Glycol distearate
- Names: Preferred IUPAC name Ethane-1,2-diyl di(octadecanoate)

Identifiers
- CAS Number: 627-83-8;
- 3D model (JSmol): Interactive image;
- ChemSpider: 55120;
- ECHA InfoCard: 100.010.014
- PubChem CID: 61174;
- UNII: 13W7MDN21W;
- CompTox Dashboard (EPA): DTXSID40890487 DTXSID6027260, DTXSID40890487 ;

Properties
- Chemical formula: C_{38}H_{74}O_{4}
- Molar mass: 595.006 g·mol^{−1}
- Appearance: White Flake
- Melting point: 65 to 73 °C (149 to 163 °F; 338 to 346 K)
- Solubility in water: Insoluble
- Hazards: Lethal dose or concentration (LD, LC):
- LD_{50} (median dose): 4,700 mg/kg (rat)

= Glycol distearate =

Glycol distearate is the diester of stearic acid and ethylene glycol.

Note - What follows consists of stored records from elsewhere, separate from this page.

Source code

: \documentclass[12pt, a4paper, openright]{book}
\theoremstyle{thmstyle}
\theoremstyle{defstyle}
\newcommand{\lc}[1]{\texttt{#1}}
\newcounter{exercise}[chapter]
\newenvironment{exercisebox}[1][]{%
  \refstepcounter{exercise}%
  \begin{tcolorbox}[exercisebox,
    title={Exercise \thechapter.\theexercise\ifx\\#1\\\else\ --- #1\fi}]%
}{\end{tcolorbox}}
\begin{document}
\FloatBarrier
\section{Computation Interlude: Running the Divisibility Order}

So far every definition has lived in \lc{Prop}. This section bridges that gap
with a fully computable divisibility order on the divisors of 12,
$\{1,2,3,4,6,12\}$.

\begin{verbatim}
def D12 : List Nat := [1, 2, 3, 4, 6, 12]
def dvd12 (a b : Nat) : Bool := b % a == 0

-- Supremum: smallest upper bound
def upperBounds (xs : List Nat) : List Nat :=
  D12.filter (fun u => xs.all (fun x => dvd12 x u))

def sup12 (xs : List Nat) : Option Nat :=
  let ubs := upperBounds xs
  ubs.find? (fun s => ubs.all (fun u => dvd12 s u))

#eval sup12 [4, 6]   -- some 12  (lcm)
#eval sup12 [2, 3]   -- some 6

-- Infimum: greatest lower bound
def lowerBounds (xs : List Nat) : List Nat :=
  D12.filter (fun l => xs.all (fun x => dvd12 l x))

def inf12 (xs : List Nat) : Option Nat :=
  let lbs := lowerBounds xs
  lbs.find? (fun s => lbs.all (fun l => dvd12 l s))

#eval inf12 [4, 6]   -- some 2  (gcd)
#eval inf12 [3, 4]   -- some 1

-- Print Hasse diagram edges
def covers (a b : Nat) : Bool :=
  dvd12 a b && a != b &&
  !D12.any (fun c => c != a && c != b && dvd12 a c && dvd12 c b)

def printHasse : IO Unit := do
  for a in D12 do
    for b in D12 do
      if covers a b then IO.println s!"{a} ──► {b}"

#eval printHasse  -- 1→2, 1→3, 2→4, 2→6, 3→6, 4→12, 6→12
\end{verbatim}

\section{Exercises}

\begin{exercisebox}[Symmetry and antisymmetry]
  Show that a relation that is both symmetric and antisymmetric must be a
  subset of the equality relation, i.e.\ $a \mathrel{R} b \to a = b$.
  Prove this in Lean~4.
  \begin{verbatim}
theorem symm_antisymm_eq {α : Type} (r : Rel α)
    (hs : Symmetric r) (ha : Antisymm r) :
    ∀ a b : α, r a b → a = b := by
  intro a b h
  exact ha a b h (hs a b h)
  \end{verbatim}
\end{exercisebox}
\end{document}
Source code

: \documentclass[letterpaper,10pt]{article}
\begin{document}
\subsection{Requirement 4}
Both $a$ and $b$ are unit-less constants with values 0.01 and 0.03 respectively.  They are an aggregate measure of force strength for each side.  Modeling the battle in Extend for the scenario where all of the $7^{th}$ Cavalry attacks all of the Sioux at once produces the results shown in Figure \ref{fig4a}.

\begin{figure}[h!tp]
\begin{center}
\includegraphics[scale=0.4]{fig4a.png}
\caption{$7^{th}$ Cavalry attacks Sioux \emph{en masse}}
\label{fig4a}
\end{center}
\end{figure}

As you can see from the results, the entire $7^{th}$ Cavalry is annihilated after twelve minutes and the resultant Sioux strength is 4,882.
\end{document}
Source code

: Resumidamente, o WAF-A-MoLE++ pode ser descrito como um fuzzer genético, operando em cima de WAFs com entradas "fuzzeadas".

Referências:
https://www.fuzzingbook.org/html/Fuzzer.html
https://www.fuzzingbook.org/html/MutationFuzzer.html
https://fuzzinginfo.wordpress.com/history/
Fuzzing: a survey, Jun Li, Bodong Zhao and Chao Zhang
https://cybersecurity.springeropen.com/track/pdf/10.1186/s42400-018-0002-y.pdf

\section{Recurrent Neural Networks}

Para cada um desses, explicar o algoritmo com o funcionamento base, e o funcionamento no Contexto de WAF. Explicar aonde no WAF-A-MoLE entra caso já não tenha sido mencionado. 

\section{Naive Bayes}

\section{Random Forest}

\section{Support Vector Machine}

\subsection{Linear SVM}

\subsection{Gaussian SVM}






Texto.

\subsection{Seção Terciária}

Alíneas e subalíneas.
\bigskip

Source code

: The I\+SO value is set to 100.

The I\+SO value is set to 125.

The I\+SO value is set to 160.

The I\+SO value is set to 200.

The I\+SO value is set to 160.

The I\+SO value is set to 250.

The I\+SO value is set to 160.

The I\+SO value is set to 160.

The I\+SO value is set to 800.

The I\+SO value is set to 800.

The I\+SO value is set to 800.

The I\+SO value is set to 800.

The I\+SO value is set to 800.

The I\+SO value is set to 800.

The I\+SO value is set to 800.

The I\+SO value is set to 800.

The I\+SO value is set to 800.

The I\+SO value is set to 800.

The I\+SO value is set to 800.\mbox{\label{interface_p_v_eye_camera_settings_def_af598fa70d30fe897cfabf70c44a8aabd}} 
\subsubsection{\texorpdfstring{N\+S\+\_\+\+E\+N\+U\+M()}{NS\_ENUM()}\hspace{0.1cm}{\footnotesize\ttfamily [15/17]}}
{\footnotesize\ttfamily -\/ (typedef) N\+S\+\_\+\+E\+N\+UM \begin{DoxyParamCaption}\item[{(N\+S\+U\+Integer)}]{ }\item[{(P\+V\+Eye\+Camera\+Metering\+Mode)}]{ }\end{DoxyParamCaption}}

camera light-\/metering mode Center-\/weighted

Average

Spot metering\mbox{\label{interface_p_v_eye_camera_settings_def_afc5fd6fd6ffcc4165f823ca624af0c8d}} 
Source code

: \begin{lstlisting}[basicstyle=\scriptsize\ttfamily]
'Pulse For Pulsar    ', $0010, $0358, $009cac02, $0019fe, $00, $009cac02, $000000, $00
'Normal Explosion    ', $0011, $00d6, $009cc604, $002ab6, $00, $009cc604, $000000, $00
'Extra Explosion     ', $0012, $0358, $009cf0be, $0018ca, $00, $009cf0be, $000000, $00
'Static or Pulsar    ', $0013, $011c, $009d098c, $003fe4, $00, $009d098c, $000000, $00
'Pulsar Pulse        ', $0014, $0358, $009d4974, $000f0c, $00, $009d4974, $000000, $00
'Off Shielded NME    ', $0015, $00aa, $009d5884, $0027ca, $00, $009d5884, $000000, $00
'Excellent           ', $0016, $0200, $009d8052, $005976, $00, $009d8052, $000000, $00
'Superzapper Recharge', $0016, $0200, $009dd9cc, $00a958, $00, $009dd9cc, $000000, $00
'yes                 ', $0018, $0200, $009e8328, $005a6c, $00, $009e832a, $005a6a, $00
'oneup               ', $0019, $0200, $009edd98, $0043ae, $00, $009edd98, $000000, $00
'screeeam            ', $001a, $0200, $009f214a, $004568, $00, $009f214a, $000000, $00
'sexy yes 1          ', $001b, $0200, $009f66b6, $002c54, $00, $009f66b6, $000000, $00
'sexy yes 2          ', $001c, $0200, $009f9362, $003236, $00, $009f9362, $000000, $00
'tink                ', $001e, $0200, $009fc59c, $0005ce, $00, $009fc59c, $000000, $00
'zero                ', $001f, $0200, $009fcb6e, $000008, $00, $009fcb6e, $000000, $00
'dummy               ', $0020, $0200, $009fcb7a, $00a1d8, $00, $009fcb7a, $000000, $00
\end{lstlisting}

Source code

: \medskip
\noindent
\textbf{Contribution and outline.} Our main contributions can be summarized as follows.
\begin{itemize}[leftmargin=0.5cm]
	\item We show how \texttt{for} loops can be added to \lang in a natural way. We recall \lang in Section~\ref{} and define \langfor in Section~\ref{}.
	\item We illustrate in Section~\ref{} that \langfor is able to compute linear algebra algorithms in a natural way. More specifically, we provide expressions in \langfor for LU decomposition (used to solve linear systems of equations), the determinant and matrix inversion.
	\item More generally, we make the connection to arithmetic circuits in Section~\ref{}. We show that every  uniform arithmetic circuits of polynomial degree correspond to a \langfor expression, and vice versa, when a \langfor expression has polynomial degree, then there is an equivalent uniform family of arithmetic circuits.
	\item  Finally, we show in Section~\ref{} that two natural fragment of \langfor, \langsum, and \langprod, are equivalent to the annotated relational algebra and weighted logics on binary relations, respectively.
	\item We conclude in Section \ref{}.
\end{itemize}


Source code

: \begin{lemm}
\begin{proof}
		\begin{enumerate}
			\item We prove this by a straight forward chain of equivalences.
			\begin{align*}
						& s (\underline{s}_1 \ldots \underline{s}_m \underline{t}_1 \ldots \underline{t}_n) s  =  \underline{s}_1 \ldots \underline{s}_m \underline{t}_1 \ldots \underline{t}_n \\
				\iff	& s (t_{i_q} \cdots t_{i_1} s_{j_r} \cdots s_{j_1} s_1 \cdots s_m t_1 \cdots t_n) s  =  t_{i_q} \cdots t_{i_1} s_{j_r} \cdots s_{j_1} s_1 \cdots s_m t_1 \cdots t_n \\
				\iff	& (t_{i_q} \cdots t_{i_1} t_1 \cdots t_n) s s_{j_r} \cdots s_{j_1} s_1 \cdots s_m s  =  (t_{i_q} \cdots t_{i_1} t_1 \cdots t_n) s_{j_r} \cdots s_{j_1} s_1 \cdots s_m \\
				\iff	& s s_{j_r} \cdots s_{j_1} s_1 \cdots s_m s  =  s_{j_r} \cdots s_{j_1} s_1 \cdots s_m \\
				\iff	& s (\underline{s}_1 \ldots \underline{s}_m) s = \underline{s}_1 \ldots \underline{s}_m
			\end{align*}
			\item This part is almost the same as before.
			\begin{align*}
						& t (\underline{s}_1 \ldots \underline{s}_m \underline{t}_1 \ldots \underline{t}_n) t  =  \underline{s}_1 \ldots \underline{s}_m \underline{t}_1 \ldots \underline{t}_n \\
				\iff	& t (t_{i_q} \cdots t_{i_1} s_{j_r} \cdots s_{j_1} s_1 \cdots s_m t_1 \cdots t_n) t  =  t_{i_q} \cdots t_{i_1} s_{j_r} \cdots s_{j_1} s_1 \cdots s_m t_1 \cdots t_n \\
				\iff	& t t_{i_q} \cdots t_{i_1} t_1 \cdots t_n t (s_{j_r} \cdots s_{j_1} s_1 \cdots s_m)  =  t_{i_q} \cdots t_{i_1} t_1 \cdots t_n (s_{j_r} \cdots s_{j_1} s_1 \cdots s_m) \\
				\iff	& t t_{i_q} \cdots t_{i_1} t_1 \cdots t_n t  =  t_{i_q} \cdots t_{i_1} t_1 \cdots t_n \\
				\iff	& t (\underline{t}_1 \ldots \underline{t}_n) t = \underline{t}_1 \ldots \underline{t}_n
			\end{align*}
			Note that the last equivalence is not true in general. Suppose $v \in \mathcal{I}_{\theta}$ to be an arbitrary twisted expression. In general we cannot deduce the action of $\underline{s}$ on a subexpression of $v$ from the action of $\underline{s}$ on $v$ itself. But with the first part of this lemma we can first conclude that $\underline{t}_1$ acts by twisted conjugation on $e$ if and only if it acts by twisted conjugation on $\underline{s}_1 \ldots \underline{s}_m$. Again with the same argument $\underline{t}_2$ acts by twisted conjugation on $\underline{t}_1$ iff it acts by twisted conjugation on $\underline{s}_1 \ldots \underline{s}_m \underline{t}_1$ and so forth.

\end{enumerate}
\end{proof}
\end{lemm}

It is mostly commonly encountered in personal care products and cosmetics where it is used to produce pearlescent effects as well as a moisturizer.

==Synthesis==
Glycol distearate may be produced via the esterification of stearic acid (or its esters) with ethylene glycol. It can also be produced by a reaction of stearic acid with ethylene oxide.

==Applications==
When forced to crystallize as thin platelets glycol distearate can give liquids and gels a pearlescent appearance. This is often used by the producers of personal care products (e.g. shower gel) to increase the visual appeal of their products. It may also act as a skin moisturizer.

Glycol distearate is also commonly used as an embedding agent in microscopy.